→ DIRECTIONS FOR THIS TASK
Give only the number of lines in these records that contain the word "pipeline".

Stored data entries
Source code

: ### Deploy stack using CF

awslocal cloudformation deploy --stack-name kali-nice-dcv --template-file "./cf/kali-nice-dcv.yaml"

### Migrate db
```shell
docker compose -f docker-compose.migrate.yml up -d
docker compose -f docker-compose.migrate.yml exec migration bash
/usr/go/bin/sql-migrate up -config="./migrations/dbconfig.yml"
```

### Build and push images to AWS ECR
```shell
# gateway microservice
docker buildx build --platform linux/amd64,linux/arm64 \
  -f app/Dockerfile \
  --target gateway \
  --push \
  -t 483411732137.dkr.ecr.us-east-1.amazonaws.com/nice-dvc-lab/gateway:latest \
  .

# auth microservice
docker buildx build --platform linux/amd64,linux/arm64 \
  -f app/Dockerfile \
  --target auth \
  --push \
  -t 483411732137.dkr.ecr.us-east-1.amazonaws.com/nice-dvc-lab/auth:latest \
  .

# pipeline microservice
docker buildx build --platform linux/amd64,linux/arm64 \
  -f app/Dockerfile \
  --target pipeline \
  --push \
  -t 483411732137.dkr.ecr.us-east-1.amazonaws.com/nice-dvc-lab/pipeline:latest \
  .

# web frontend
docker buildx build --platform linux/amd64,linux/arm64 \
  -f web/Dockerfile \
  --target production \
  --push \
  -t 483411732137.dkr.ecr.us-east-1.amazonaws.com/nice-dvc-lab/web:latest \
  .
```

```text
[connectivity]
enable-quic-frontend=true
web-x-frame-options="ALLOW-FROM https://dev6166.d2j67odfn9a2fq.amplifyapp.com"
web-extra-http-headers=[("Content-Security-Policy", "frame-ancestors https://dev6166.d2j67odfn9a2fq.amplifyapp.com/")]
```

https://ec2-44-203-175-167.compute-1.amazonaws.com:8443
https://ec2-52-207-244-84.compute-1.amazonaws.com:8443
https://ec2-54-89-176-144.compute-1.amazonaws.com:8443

→ EXERCISE ANSWER
3